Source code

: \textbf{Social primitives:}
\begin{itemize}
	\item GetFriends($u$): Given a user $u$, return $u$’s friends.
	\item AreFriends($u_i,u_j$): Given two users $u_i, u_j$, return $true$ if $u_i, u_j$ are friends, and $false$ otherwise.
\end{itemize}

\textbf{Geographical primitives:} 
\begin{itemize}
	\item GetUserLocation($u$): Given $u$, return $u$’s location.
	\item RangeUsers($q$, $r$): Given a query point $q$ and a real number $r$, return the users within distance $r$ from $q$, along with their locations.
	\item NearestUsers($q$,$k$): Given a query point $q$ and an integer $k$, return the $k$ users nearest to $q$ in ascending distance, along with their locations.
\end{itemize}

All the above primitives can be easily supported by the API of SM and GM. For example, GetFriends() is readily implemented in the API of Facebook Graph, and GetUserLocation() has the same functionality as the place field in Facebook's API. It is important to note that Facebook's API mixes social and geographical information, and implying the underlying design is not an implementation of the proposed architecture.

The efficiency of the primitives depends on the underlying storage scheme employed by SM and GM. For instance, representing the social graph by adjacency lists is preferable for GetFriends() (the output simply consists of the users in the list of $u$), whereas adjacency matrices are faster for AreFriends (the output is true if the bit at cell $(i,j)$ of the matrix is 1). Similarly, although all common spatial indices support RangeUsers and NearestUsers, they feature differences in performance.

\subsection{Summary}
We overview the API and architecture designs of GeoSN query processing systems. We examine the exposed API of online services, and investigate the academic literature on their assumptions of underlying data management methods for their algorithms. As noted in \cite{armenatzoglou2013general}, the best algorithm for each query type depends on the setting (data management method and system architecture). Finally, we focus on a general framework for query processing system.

About this exercise
Check each line in the data for the word "users", then report only how many lines contain it.

Answer to this task
4